In the context of Oracle Cloud Infrastructure (OCI), machine learning jobs typically involve training models, running predictions, or processing data. These jobs often need to read input data from a source and write output data to a destination, potentially incurring outbound data transfer costs. Outbound data transfer fees are costs associated with sending data from OCI services to the internet or to other cloud providers.

In Pulumi, managing machine learning jobs within OCI would involve defining resources such as jobs, job runs, and data science projects. You would use the oci Pulumi provider to create and manage these resources. To facilitate this, Pulumi allows you to declare these resources in a declarative manner using Python (or other supported languages), which it then translates into OCI API calls.

Below is a Pulumi program in Python that sets up a machine learning job run on OCI. This program does not explicitly manage outbound data transfer, as that is typically handled by OCI's pricing and not something you would define within your infrastructure code. However, it's essential to understand that OCI's pricing model will include costs for outbound data if your machine learning job outputs data to an external destination.

Note: The following program assumes you have set up the Pulumi CLI and configured it with the appropriate OCI credentials. It also assumes you have already created a Data Science project and have the necessary details like projectId, compartmentId, etc.

import pulumi
import pulumi_oci as oci

# Create an OCI Data Science Job
# Documentation: https://www.pulumi.com/registry/packages/oci/api-docs/datascience/job/
job = oci.datascience.Job("job",
    project_id="<your-project-id>",  # Replace with your Project ID
    compartment_id="<your-compartment-id>",  # Replace with your Compartment ID
    display_name="MyMachineLearningJob",
    job_configuration_details=oci.datascience.JobJobConfigurationDetailsArgs(
        job_type="DEFAULT",
        command_line_arguments="--input input_data.csv --output predictions.csv",
        environment_variables={
            "MODEL_FILE": "model.pkl",
        },
        maximum_runtime_in_minutes=60,
    ),
    job_infrastructure_configuration_details=oci.datascience.JobJobInfrastructureConfigurationDetailsArgs(
        shape_name="VM.Standard2.1",  # The shape for the compute instance
        block_storage_size_in_gbs=50,
        job_infrastructure_type="STANDALONE",
    ),
    # Additional properties like description, tags, etc. can be set here.
)

# Create a Job Run for the previously defined Job
# Documentation: https://www.pulumi.com/registry/packages/oci/api-docs/datascience/jobrun/
job_run = oci.datascience.JobRun("jobRun",
    job_id=job.id,
    project_id="<your-project-id>",  # Replace with your Project ID
    compartment_id="<your-compartment-id>",  # Replace with your Compartment ID
    display_name="MyJobRun",
    job_configuration_override_details=oci.datascience.JobRunJobConfigurationOverrideDetailsArgs(
        job_type="DEFAULT",
        command_line_arguments="--input input_data.csv --output predictions.csv",
        environment_variables={
            "MODEL_FILE": "model.pkl",
        },
        maximum_runtime_in_minutes=60,
    ),
    # You could set override details for logging configuration here if necessary.
)

# Exports the Job Run ID once it is created
pulumi.export("job_run_id", job_run.id)

In the above program:

We create a machine learning job (oci.datascience.Job) that specifies the runtime parameters, environment variables, and the job's hardware configuration (like the compute shape and block storage size).
Then, we initiate a job run (oci.datascience.JobRun) using the job's ID, which represents an execution instance of the job.

Note:

The command_line_arguments are placeholders; you would replace them with actual parameters for your job, including paths to input and output data.
Outbound data transfer fees would apply if this job's output were written to an external Internet location or another cloud provider.
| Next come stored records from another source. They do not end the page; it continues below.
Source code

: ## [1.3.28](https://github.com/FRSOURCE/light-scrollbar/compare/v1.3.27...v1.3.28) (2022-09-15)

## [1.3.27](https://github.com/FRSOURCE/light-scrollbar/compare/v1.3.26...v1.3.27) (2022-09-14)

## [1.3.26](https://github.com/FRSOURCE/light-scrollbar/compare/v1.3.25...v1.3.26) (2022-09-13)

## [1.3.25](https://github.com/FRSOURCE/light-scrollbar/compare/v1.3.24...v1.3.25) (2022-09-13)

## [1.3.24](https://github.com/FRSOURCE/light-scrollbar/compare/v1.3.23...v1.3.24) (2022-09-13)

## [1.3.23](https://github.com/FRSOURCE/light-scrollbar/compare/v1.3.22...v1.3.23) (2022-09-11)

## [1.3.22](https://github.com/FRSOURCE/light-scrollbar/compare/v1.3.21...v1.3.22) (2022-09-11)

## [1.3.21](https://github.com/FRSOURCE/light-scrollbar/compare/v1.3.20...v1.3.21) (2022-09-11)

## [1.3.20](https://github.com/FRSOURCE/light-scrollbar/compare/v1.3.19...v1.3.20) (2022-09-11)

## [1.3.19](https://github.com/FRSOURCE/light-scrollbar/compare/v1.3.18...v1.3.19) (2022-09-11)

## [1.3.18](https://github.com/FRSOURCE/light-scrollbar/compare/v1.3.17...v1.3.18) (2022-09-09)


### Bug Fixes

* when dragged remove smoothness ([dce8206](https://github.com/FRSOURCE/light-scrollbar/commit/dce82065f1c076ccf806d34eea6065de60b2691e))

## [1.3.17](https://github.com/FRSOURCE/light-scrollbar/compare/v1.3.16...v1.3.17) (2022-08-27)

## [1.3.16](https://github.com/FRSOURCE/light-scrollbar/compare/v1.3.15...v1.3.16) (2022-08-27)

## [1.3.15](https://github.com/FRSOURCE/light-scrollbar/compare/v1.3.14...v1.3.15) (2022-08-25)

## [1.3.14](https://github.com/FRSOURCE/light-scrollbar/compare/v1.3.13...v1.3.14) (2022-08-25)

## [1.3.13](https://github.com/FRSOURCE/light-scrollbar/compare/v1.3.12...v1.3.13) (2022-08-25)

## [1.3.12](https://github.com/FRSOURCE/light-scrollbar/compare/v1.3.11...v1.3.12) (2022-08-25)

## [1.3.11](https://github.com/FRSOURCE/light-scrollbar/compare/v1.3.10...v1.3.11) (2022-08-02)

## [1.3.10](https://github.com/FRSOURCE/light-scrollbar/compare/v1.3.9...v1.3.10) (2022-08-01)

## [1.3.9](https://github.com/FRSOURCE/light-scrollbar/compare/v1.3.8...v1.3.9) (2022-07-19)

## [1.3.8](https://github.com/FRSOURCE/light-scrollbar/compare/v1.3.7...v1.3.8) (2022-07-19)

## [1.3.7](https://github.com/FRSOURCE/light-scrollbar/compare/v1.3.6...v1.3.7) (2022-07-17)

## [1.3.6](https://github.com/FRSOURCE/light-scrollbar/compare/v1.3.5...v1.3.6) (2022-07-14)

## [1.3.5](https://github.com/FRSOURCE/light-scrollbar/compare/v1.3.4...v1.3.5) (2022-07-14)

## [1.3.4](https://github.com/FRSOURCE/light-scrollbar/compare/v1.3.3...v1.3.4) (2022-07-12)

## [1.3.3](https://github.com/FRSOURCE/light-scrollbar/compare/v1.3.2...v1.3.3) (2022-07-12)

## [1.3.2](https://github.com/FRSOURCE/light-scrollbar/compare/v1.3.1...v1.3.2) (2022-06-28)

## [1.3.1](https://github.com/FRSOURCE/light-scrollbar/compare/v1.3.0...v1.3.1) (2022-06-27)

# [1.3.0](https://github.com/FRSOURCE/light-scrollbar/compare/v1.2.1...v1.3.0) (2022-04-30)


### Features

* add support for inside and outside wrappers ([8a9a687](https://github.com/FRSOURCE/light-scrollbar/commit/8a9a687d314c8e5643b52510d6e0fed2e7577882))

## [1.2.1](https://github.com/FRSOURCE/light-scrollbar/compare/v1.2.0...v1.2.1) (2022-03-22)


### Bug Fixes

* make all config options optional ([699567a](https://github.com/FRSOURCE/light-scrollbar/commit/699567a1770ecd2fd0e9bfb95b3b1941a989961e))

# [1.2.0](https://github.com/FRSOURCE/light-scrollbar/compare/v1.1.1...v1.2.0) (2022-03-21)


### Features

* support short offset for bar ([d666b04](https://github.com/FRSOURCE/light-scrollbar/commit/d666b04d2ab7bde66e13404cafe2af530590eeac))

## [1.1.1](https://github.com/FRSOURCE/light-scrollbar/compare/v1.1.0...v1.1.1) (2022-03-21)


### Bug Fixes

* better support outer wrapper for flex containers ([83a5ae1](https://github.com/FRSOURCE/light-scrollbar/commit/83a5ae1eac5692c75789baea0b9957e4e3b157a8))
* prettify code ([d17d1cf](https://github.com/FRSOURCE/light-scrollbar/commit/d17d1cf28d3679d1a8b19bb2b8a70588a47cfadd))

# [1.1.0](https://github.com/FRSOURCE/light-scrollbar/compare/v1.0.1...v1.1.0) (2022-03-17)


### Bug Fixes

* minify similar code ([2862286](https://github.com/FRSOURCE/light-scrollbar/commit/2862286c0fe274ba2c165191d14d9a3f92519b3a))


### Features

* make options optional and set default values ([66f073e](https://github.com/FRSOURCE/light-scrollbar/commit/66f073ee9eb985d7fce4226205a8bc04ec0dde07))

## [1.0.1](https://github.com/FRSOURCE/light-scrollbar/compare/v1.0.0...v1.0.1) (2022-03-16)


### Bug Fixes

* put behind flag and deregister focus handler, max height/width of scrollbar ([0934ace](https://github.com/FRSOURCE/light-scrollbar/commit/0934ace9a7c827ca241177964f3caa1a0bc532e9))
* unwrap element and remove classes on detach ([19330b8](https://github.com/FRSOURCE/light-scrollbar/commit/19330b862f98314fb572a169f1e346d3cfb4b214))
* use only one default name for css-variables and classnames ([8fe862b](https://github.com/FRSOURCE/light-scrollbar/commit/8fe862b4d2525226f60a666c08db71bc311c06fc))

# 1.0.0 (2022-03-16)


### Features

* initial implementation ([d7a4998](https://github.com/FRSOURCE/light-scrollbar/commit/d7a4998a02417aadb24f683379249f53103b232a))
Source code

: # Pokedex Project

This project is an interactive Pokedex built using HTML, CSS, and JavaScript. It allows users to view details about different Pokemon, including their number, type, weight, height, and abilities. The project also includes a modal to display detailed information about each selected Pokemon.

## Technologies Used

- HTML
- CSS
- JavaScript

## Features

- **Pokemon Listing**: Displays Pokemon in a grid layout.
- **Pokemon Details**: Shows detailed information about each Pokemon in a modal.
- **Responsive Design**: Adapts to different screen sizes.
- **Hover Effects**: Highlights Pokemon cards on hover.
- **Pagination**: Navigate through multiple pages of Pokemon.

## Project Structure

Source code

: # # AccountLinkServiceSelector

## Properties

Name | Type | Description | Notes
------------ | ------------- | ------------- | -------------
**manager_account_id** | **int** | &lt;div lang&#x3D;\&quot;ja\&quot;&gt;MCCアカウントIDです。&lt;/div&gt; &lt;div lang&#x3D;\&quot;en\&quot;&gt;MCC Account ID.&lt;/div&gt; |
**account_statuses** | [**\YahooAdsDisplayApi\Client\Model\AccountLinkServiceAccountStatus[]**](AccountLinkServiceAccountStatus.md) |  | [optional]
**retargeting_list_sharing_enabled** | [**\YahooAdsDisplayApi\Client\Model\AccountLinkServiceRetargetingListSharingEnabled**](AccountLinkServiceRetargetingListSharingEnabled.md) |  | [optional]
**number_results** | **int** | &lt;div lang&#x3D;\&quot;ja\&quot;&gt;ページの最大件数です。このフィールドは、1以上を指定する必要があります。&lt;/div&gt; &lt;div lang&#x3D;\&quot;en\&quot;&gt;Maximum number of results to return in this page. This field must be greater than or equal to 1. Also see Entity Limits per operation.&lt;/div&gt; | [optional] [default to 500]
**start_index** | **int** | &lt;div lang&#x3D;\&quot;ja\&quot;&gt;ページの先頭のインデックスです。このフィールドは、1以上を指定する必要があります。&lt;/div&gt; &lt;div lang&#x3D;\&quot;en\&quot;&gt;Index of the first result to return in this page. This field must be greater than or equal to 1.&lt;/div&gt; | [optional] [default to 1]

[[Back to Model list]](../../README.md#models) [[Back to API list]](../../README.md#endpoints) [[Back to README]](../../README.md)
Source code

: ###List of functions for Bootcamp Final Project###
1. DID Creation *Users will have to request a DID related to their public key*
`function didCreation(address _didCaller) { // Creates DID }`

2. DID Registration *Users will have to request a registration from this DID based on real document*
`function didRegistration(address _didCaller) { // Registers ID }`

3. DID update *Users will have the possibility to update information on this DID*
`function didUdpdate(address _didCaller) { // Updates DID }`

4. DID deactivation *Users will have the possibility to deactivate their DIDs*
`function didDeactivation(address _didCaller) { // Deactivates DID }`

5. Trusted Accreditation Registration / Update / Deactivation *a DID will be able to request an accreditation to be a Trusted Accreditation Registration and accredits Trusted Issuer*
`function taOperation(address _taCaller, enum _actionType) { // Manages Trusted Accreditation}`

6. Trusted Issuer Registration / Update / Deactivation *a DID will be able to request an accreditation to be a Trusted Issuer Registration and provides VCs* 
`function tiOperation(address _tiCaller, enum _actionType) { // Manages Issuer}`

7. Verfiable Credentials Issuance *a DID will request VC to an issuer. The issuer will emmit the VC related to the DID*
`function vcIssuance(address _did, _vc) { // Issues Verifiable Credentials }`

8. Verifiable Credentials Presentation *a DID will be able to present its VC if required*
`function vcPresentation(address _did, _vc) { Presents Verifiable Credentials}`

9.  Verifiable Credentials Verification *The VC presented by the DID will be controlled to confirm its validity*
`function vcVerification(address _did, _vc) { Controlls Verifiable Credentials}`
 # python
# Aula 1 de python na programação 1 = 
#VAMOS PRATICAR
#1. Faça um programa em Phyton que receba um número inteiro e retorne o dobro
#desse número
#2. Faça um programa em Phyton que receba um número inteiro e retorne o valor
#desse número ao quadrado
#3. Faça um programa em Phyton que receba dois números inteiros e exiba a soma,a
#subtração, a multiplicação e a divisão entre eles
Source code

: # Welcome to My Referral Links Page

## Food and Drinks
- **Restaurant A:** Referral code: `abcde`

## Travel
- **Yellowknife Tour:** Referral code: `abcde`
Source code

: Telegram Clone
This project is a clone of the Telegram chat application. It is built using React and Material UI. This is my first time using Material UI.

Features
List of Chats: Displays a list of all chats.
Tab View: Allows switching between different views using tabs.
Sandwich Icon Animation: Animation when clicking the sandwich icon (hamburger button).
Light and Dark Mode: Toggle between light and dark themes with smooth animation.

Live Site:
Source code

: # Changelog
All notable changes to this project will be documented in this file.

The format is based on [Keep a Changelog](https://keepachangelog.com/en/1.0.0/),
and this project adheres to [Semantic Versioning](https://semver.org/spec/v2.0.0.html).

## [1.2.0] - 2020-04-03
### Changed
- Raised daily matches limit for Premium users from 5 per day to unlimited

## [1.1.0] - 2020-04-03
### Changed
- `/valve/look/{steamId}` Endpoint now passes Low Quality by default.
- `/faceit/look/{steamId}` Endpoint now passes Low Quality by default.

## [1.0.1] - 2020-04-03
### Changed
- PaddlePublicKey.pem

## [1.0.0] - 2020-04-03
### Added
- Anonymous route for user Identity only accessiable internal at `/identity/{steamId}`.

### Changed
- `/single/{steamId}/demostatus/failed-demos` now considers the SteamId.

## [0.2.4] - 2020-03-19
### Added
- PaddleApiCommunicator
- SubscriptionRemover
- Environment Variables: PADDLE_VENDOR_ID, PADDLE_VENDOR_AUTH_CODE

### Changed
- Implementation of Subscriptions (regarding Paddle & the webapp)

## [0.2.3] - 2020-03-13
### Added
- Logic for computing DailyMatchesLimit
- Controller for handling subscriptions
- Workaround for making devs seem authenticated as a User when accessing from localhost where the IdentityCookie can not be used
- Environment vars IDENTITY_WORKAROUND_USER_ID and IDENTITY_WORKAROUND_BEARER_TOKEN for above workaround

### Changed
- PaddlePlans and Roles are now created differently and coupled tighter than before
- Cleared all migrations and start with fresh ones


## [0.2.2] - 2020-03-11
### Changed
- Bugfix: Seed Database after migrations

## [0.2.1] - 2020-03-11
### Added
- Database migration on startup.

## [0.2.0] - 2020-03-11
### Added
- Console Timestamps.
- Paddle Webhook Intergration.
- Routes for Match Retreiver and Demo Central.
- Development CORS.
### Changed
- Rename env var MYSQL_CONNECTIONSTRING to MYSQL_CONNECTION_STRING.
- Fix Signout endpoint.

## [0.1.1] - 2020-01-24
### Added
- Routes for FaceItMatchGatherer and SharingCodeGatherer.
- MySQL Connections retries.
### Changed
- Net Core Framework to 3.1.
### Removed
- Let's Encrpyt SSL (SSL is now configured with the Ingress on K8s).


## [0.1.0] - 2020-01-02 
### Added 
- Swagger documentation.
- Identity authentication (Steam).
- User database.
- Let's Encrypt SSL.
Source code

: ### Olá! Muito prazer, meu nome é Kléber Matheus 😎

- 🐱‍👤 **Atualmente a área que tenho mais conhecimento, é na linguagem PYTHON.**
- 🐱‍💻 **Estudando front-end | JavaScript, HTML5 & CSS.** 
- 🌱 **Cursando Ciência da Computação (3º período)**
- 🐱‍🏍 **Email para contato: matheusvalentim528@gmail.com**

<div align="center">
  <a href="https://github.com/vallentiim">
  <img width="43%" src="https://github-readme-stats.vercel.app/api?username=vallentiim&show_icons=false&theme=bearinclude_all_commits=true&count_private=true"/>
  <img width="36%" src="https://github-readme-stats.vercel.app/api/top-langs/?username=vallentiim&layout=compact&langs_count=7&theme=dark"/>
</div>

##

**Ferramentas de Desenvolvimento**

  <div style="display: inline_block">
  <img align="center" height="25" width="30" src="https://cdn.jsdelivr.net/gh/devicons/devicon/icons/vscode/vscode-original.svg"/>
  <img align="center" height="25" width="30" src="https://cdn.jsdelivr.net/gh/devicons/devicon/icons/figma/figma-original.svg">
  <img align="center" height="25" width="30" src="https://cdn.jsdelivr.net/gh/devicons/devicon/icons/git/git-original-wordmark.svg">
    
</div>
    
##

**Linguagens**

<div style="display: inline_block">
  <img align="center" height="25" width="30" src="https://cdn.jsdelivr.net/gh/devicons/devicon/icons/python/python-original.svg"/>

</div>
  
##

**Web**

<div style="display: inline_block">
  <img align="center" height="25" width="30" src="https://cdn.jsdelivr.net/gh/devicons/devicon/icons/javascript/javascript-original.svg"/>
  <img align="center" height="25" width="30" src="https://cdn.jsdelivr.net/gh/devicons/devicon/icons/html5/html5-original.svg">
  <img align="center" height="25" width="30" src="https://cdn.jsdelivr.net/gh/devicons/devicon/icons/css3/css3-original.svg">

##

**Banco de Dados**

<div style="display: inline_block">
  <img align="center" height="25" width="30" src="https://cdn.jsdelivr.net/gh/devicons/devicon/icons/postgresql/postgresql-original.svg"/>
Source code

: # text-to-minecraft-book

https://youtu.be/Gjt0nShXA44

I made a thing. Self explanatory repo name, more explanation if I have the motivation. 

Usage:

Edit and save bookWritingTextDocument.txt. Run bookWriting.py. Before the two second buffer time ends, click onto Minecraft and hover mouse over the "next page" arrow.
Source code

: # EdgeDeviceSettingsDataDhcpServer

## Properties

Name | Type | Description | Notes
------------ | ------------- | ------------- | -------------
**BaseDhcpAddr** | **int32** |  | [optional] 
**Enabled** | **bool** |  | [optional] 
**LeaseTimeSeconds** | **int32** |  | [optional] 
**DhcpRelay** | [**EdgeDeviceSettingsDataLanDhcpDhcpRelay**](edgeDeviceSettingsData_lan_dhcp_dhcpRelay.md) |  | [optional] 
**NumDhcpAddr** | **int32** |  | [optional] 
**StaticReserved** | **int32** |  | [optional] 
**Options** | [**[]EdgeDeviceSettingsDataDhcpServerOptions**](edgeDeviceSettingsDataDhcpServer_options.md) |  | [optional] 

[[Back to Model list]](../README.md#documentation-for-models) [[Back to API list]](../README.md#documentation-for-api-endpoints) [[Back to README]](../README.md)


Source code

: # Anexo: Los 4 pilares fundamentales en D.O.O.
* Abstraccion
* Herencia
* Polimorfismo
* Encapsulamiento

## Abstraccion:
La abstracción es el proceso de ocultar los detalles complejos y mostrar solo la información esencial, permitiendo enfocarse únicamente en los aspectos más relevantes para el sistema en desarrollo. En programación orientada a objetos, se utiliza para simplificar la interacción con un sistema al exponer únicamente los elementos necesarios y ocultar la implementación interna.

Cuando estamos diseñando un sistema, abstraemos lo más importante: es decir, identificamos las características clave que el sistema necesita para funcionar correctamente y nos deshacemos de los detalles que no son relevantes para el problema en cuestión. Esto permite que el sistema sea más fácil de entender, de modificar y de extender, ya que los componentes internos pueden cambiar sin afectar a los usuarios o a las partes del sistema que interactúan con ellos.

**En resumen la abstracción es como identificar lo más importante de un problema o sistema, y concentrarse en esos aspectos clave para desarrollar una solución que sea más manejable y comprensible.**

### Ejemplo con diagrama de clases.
When it comes to cost management, specifically for outbound data transfer, it's usually a post-deployment concern that you need to monitor using OCI's cost management tools. However, you can architect your system to minimize data transfer costs, for example, by ensuring your input/output data and processing jobs are in the same region or by considering data transfer pricing when choosing services and regions for your infrastructure.